The first was the trial of Ferry County Sheriff Thomas Barker and two other Ferry County men for aiding and abetting bootleggers. In a major development, Barker’s two co-defendants repudiated their written statements made at the time of their arrests.
One of them said in his written statement that he brought hay from the barn to his transfer house in order to pack whisky in some trunks. On the stand, he said he brought in hay for the men to sleep on.
He further said that he was misquoted by federal Prohibition agents when he said in the statement that he “got into this mess knowing that I was dealing in whisky.” He said what he actually said was he “got into this mess not knowing that I was hauling whisky.”
He said he made the written statement only after the Prohibition agent told him he wouldn’t make bond otherwise.
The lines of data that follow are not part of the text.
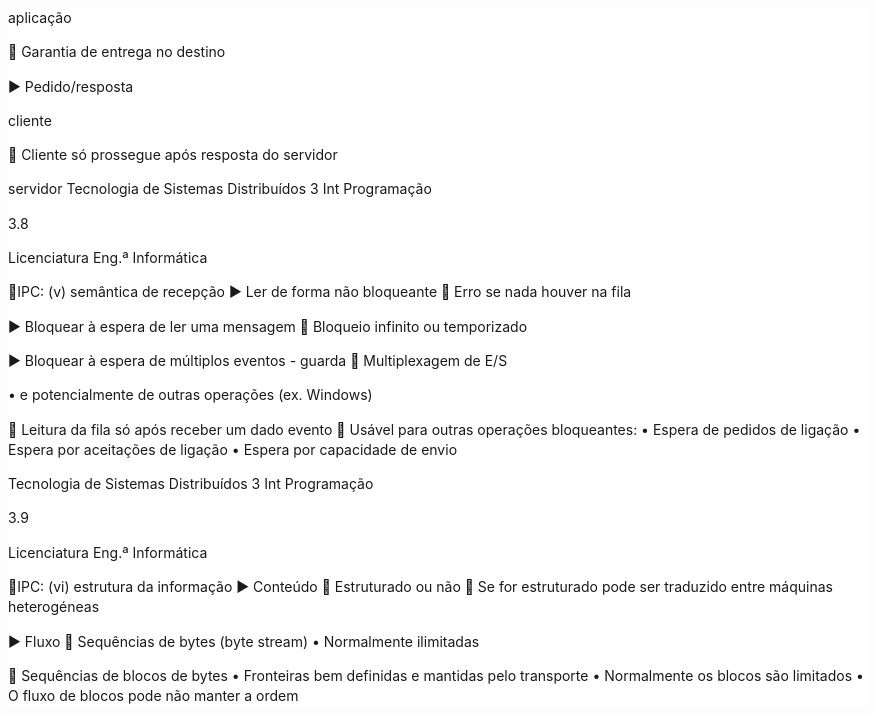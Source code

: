 aplicação

 Garantia de entrega no destino

► Pedido/resposta

cliente

 Cliente só prossegue após
resposta do servidor

servidor
Tecnologia de Sistemas
Distribuídos
3 Int Programação

3.8

Licenciatura Eng.ª Informática

IPC: (v) semântica de recepção
► Ler de forma não bloqueante
 Erro se nada houver na fila

► Bloquear à espera de ler uma mensagem
 Bloqueio infinito ou temporizado

► Bloquear à espera de múltiplos eventos - guarda
 Multiplexagem de E/S

• e potencialmente de outras operações (ex. Windows)

 Leitura da fila só após receber um dado evento
 Usável para outras operações bloqueantes:
• Espera de pedidos de ligação
• Espera por aceitações de ligação
• Espera por capacidade de envio

Tecnologia de Sistemas
Distribuídos
3 Int Programação

3.9

Licenciatura Eng.ª Informática

IPC: (vi) estrutura da informação
► Conteúdo
 Estruturado ou não
 Se for estruturado pode ser traduzido entre máquinas heterogéneas

► Fluxo
 Sequências de bytes (byte stream)
• Normalmente ilimitadas

 Sequências de blocos de bytes
• Fronteiras bem definidas e mantidas pelo transporte
• Normalmente os blocos são limitados
• O fluxo de blocos pode não manter a ordem

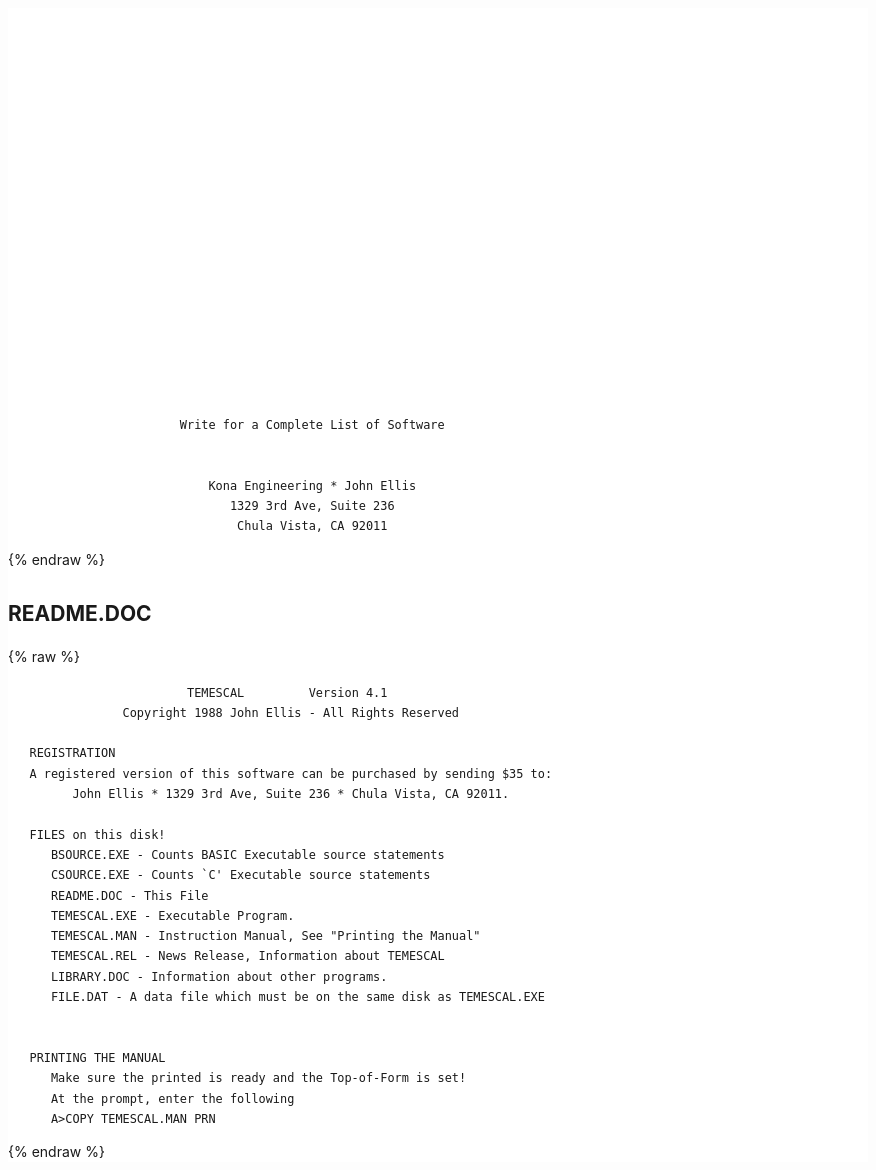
 ```




















                        Write for a Complete List of Software


                            Kona Engineering * John Ellis 
                               1329 3rd Ave, Suite 236 
                                Chula Vista, CA 92011

```
{% endraw %}

## README.DOC

{% raw %}
```
                         TEMESCAL         Version 4.1
                Copyright 1988 John Ellis - All Rights Reserved

   REGISTRATION
   A registered version of this software can be purchased by sending $35 to:
         John Ellis * 1329 3rd Ave, Suite 236 * Chula Vista, CA 92011.

   FILES on this disk! 
      BSOURCE.EXE - Counts BASIC Executable source statements
      CSOURCE.EXE - Counts `C' Executable source statements
      README.DOC - This File
      TEMESCAL.EXE - Executable Program.
      TEMESCAL.MAN - Instruction Manual, See "Printing the Manual"
      TEMESCAL.REL - News Release, Information about TEMESCAL
      LIBRARY.DOC - Information about other programs.
      FILE.DAT - A data file which must be on the same disk as TEMESCAL.EXE


   PRINTING THE MANUAL
      Make sure the printed is ready and the Top-of-Form is set!
      At the prompt, enter the following
      A>COPY TEMESCAL.MAN PRN                     
```
{% endraw %}
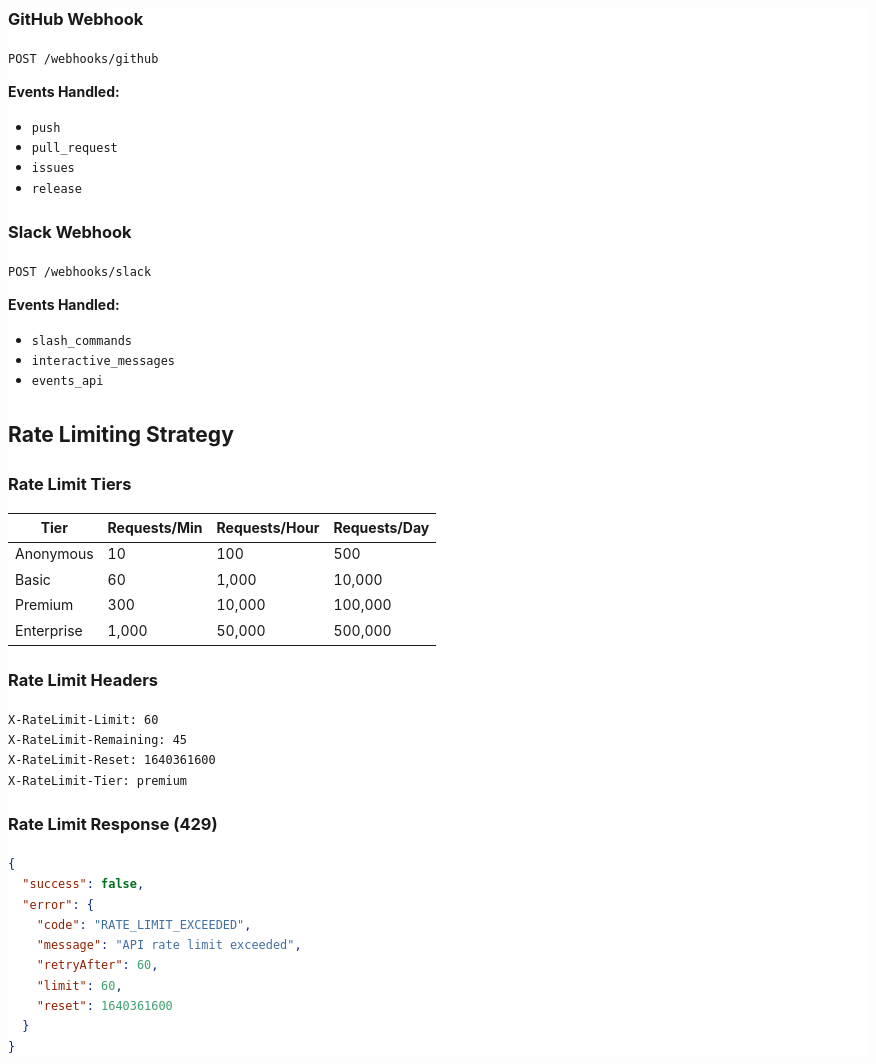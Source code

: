 ### GitHub Webhook
```http
POST /webhooks/github
```

**Events Handled:**
- `push`
- `pull_request`
- `issues`
- `release`

### Slack Webhook
```http
POST /webhooks/slack
```

**Events Handled:**
- `slash_commands`
- `interactive_messages`
- `events_api`

## Rate Limiting Strategy

### Rate Limit Tiers

| Tier | Requests/Min | Requests/Hour | Requests/Day |
|------|--------------|---------------|--------------|
| Anonymous | 10 | 100 | 500 |
| Basic | 60 | 1,000 | 10,000 |
| Premium | 300 | 10,000 | 100,000 |
| Enterprise | 1,000 | 50,000 | 500,000 |

### Rate Limit Headers
```
X-RateLimit-Limit: 60
X-RateLimit-Remaining: 45
X-RateLimit-Reset: 1640361600
X-RateLimit-Tier: premium
```

### Rate Limit Response (429)
```json
{
  "success": false,
  "error": {
    "code": "RATE_LIMIT_EXCEEDED",
    "message": "API rate limit exceeded",
    "retryAfter": 60,
    "limit": 60,
    "reset": 1640361600
  }
}
```
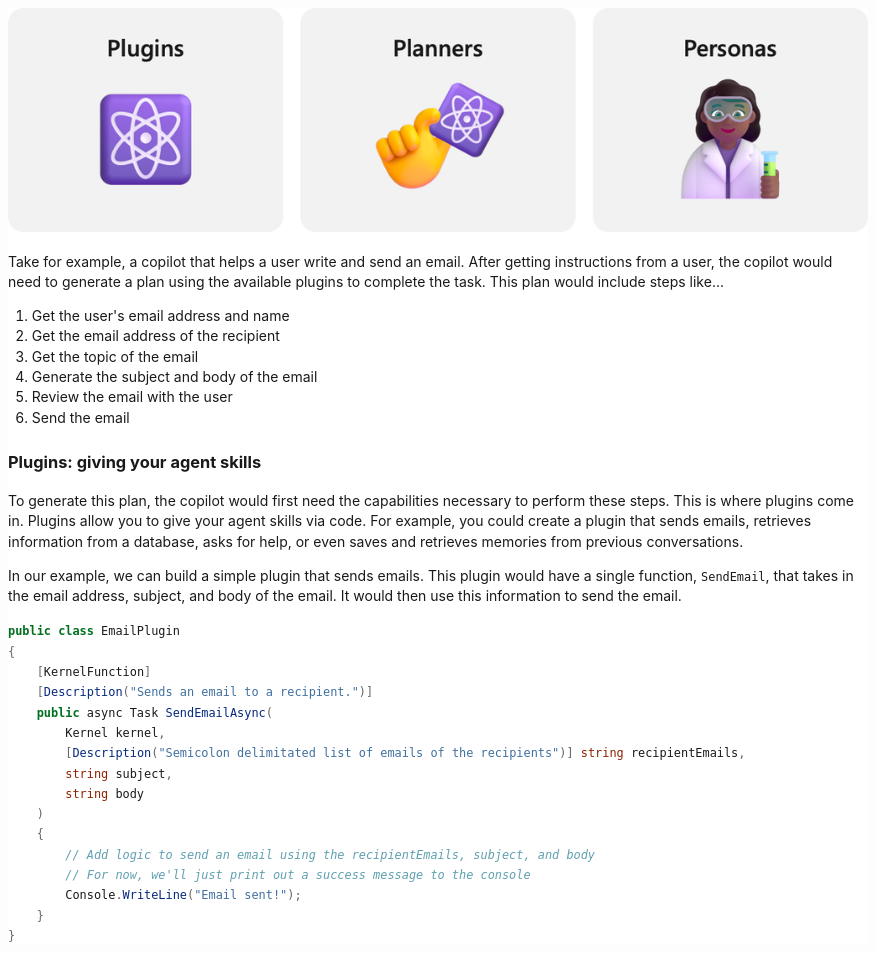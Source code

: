 ![Plugins, planners, and persona](../media/plugins-planners-personas.png)

Take for example, a copilot that helps a user write and send an email. After getting instructions from a user, the copilot would need to generate a plan using the available plugins to complete the task. This plan would include steps like...
1. Get the user's email address and name
2. Get the email address of the recipient
3. Get the topic of the email
4. Generate the subject and body of the email
5. Review the email with the user
6. Send the email

### Plugins: giving your agent skills
To generate this plan, the copilot would first need the capabilities necessary to perform these steps. This is where plugins come in. Plugins allow you to give your agent skills via code. For example, you could create a plugin that sends emails, retrieves information from a database, asks for help, or even saves and retrieves memories from previous conversations.

In our example, we can build a simple plugin that sends emails. This plugin would have a single function, `SendEmail`, that takes in the email address, subject, and body of the email. It would then use this information to send the email.

```csharp
public class EmailPlugin
{
    [KernelFunction]
    [Description("Sends an email to a recipient.")]
    public async Task SendEmailAsync(
        Kernel kernel,
        [Description("Semicolon delimitated list of emails of the recipients")] string recipientEmails,
        string subject,
        string body
    )
    {
        // Add logic to send an email using the recipientEmails, subject, and body
        // For now, we'll just print out a success message to the console
        Console.WriteLine("Email sent!");
    }
}
```
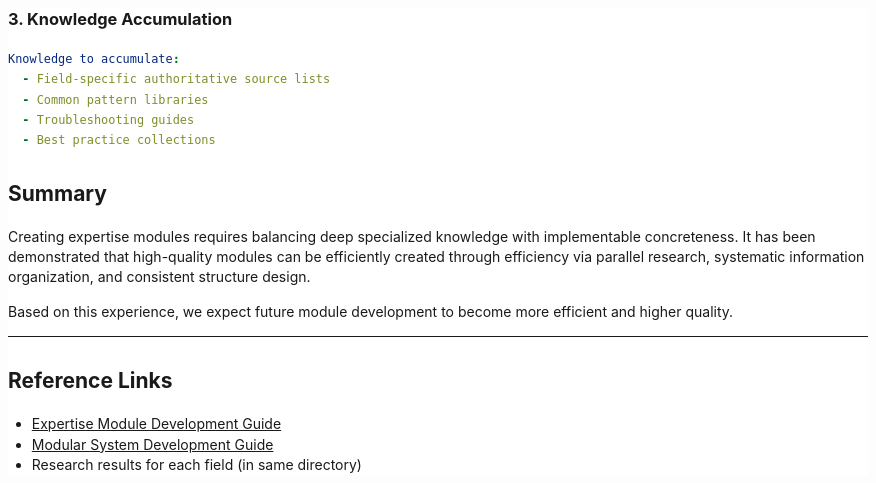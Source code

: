 ### 3. Knowledge Accumulation
```yaml
Knowledge to accumulate:
  - Field-specific authoritative source lists
  - Common pattern libraries
  - Troubleshooting guides
  - Best practice collections
```

## Summary

Creating expertise modules requires balancing deep specialized knowledge with implementable concreteness. It has been demonstrated that high-quality modules can be efficiently created through efficiency via parallel research, systematic information organization, and consistent structure design.

Based on this experience, we expect future module development to become more efficient and higher quality.

---

## Reference Links
- [Expertise Module Development Guide](../../development/EXPERTISE_MODULE_GUIDE_en.md)
- [Modular System Development Guide](../../../modular/DEVELOPMENT_en.md)
- Research results for each field (in same directory)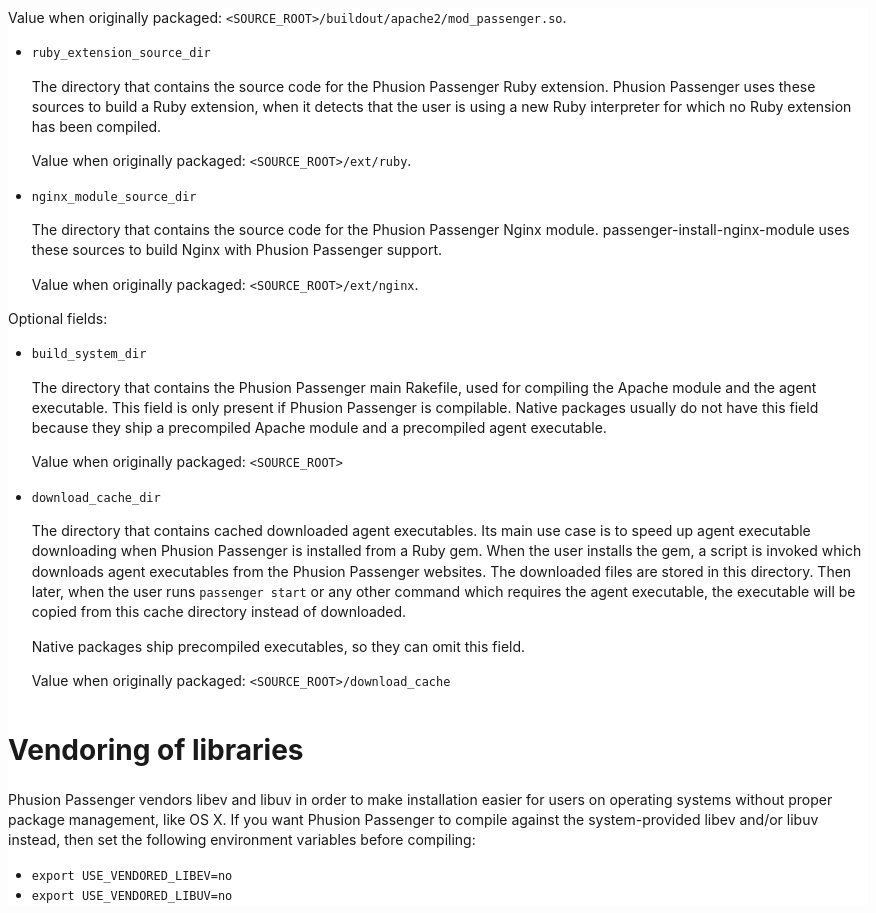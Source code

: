    Value when originally packaged: `<SOURCE_ROOT>/buildout/apache2/mod_passenger.so`.

 * `ruby_extension_source_dir`

   The directory that contains the source code for the Phusion Passenger Ruby
   extension. Phusion Passenger uses these sources to build a Ruby extension,
   when it detects that the user is using a new Ruby interpreter for which
   no Ruby extension has been compiled.

   Value when originally packaged: `<SOURCE_ROOT>/ext/ruby`.

 * `nginx_module_source_dir`

   The directory that contains the source code for the Phusion Passenger Nginx
   module. passenger-install-nginx-module uses these sources to build Nginx
   with Phusion Passenger support.

   Value when originally packaged: `<SOURCE_ROOT>/ext/nginx`.

Optional fields:

 * `build_system_dir`

   The directory that contains the Phusion Passenger main Rakefile, used for
   compiling the Apache module and the agent executable. This field is only
   present if Phusion Passenger is compilable. Native packages usually do not
   have this field because they ship a precompiled Apache module and a
   precompiled agent executable.

   Value when originally packaged: `<SOURCE_ROOT>`

 * `download_cache_dir`

   The directory that contains cached downloaded agent executables. Its main
   use case is to speed up agent executable downloading when Phusion Passenger
   is installed from a Ruby gem. When the user installs the gem, a script is
   invoked which downloads agent executables from the Phusion Passenger
   websites. The downloaded files are stored in this directory. Then later,
   when the user runs `passenger start` or any other command which requires
   the agent executable, the executable will be copied from this cache
   directory instead of downloaded.

   Native packages ship precompiled executables, so they can omit this field.

   Value when originally packaged: `<SOURCE_ROOT>/download_cache`




# Vendoring of libraries

Phusion Passenger vendors libev and libuv in order to make installation easier
for users on operating systems without proper package management, like OS X.
If you want Phusion Passenger to compile against the system-provided
libev and/or libuv instead, then set the following environment variables
before compiling:

 * `export USE_VENDORED_LIBEV=no`
 * `export USE_VENDORED_LIBUV=no`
In the second sensational trial, 15 people were charged with suborning perjury or lying on the stand in order to get an acquittal in the controversial Maurice Codd murder trial.
On the trial’s opening day, Codd’s attorneys filed a motion for dismissal of the charges against him. A ruling on that question had not yet been made.
The charges were brought after one of Codd’s star defense witnesses, Beatrice Sant, allegedly confessed that she lied about what she supposedly saw at the murder site. She testified in trial that Frank Brinton “fell” over the railing to his death, as opposed to be being thrown to his death by Codd. She later admitted that she was not even there to see anything.